Criminal Law Basics:  How Does the Criminal Law System Work?

If you are facing a criminal charge, you may be wondering how the criminal law system works.  This article will walk you through the main steps in a typical criminal case.  

  1. Arrest and Jail.  The typical start of a criminal case is the arrest by the police.  From there, there are three main scenarios:  

1) the defendant can be released from jail if the prosecutor decides to drop the case,

2)  the defendant posts bail/bond, and is released with the promise to appear,

3) the defendant stays in jail.

  1. Charging.  The police write a report.  The prosecutor reviews the report and has discretion to decide whether or not to file charges and which ones.
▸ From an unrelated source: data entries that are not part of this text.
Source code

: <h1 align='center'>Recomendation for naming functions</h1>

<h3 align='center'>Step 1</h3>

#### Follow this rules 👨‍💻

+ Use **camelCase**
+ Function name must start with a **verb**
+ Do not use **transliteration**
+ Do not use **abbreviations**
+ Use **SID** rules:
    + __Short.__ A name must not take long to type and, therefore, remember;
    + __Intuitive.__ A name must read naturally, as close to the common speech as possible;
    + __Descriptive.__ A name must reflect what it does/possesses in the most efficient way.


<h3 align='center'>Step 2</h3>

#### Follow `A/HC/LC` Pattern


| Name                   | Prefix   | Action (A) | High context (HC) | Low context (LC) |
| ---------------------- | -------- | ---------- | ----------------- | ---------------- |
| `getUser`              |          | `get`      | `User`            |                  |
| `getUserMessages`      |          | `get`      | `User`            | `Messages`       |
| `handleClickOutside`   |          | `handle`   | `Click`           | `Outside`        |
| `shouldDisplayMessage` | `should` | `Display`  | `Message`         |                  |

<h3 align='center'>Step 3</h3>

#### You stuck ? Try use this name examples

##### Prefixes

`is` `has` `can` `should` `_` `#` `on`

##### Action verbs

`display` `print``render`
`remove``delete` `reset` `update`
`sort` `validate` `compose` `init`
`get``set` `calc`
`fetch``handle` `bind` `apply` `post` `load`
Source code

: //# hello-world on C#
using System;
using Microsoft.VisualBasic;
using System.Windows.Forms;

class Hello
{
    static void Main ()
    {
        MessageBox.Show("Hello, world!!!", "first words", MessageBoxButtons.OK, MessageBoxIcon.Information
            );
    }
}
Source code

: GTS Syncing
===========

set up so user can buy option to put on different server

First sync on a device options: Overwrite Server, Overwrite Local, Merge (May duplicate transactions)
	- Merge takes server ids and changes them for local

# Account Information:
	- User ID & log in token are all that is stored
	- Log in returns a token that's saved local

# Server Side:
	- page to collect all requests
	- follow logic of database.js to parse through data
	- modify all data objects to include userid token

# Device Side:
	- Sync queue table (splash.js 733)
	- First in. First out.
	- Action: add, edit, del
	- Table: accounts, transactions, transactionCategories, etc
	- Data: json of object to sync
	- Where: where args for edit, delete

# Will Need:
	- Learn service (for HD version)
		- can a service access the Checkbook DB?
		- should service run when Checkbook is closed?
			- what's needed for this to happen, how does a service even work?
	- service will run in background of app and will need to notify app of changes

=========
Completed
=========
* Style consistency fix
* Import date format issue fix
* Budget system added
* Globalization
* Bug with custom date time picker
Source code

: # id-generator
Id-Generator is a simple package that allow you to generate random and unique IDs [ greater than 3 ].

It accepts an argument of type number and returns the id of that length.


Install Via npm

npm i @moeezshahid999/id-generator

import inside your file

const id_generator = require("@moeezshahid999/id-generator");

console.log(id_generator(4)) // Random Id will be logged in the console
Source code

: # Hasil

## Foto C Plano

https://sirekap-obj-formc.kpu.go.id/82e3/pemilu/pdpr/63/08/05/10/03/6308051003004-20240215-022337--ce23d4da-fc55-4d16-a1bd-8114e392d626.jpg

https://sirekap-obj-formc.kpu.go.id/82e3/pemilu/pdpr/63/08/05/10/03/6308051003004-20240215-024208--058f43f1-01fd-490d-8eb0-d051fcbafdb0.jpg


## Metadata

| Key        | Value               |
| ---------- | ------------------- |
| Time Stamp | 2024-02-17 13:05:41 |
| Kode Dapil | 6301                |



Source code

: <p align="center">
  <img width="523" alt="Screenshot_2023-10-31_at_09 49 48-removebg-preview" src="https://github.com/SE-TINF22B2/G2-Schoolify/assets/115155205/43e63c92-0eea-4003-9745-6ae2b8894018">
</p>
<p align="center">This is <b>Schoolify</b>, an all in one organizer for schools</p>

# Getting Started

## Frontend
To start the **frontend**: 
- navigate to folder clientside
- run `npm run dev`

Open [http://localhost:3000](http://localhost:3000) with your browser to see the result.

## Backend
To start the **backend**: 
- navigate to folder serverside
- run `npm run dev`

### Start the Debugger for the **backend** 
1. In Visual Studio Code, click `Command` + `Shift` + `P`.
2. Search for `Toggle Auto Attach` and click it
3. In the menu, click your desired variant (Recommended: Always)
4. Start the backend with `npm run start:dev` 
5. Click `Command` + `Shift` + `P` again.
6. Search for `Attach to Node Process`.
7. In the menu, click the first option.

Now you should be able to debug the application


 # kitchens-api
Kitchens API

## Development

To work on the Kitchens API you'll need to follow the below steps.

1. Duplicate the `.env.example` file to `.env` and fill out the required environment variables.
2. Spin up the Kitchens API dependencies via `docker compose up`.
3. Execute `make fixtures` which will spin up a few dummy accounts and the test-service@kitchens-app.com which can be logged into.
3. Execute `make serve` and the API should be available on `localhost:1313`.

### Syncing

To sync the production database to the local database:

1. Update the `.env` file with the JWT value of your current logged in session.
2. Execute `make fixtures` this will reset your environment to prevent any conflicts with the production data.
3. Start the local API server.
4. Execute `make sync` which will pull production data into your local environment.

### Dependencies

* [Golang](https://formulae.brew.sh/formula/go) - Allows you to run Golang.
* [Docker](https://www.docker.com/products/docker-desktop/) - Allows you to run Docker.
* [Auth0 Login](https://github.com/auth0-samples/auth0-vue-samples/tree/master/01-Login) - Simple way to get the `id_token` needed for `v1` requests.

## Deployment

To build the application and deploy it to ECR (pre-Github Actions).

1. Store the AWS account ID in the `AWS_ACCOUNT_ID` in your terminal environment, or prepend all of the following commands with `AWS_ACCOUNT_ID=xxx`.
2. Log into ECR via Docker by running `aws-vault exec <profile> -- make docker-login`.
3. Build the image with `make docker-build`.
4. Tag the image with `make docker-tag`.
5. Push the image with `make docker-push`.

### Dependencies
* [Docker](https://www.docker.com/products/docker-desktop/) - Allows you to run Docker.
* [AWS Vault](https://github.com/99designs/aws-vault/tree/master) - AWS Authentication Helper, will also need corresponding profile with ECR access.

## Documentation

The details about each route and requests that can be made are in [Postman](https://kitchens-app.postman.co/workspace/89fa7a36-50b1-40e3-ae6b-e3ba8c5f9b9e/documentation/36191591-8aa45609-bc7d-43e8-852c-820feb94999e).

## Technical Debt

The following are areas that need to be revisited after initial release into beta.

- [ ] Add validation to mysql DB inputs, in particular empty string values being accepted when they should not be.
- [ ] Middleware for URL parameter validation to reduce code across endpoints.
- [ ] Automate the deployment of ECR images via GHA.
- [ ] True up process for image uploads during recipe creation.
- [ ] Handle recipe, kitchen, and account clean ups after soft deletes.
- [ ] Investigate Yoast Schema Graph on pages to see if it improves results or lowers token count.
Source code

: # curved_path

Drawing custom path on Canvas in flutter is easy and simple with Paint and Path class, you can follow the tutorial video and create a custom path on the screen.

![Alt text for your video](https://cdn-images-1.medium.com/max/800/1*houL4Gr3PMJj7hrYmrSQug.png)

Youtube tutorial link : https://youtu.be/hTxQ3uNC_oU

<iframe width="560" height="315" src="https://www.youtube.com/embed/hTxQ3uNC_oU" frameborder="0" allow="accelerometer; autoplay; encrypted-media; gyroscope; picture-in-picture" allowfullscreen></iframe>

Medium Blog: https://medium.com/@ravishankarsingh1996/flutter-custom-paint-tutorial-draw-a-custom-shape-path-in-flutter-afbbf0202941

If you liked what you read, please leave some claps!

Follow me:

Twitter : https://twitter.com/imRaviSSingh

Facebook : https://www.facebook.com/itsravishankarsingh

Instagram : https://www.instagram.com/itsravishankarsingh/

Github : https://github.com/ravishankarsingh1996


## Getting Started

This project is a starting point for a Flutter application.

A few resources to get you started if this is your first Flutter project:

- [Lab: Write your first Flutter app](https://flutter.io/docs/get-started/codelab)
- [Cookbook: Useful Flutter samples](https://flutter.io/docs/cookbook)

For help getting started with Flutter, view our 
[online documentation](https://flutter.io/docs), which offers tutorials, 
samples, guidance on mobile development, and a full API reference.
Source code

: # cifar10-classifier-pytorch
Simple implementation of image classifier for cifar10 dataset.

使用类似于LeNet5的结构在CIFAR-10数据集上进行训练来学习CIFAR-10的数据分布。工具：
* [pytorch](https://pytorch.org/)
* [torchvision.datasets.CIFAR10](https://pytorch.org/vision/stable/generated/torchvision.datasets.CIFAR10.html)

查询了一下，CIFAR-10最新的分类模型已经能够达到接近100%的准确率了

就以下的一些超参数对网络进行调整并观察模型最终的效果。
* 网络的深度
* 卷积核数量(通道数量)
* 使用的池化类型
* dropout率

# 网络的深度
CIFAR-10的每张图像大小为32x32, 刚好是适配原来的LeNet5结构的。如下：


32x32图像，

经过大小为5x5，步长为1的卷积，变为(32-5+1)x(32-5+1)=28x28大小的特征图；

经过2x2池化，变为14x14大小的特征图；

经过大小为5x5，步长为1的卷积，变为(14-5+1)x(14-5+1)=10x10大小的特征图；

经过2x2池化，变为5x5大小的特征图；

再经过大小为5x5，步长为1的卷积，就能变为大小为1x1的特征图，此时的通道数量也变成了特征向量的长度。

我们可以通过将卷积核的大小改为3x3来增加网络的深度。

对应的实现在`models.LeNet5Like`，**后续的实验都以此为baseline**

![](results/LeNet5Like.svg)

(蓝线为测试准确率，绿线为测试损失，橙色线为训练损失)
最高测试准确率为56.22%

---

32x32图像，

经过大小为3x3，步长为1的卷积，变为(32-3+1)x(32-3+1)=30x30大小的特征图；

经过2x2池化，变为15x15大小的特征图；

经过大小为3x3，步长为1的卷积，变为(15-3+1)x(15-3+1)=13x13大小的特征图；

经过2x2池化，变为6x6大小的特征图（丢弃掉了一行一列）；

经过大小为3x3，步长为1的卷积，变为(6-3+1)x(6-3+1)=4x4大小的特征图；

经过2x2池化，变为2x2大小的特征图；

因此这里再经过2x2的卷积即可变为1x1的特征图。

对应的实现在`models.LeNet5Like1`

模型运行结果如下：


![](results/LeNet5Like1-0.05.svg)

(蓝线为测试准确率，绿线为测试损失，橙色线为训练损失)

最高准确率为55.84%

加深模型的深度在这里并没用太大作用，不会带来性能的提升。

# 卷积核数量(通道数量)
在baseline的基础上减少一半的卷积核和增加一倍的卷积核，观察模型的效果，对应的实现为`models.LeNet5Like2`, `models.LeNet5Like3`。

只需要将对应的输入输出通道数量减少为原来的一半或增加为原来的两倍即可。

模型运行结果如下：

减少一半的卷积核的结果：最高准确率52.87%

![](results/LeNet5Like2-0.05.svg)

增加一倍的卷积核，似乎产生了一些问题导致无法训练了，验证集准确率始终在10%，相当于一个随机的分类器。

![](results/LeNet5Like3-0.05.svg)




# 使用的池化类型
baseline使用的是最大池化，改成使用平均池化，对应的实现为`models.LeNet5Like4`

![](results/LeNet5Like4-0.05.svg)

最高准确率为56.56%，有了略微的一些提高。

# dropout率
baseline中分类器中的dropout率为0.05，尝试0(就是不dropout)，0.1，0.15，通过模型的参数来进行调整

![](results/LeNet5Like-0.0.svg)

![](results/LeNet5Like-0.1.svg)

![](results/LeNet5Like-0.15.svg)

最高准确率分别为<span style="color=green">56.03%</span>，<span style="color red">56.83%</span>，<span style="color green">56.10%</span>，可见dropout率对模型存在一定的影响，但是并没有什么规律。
Charges are typically filed within 48 hours of the arrest if the defendant is in custody.  

 

  1. Arraignment.  This is the defendant’s first appearance in court to find out what the charges are and to enter a plea, which is very often “Not Guilty.”  Even if you think you are guilty, it is often advisable to enter a “Not Guilty” plea at this stage of the process.  After the plea is entered, the judge will either release the defendant on his or her own recognizance, or set bail for the defendant’s release, or require that he or she stay in jail.

 

  1. Pre-trial. In the interim before the trial, there can be additional hearings.  For example, in felony cases, a preliminary hearing is held, where the judge makes sure that there is enough evidence for the case to continue.  In some cases, the defendant will concede that sufficient evidence exists, and waive the preliminary hearing.  This pre-trial time is the time for discovery, which is when the prosecution and defense can exchange documents.  During this time, the defense attorney will research the facts in more detail.  Motions can also be filed.  For example, a Motion to Suppress alleges that evidence should not be admitted (or heard by the jury), because the defendant’s rights were violated in the process of getting that evidence.

 

  1. Trial.  A defendant is presumed innocent, so the purpose of the trial is for the prosecution to present the evidence that shows beyond reasonable doubt that the defendant committed the crime.  Each crime has specific elements that the prosecution must prove.  The trial must occur within a certain time period of the Arraignment.

 

  1. Appeals.  If the verdict is guilty, the defendant may have the right to appeal.  The appeal must be filed within a certain time period, so a defendant should consult with his or her attorney immediately if an appeal is desired.

 

  1. Sentencing.  If the verdict is guilty and an appeal is not sought, the next step is sentencing, where the judge imposes the punishment, which is typically involves fines, counseling, incarceration in jail or prison.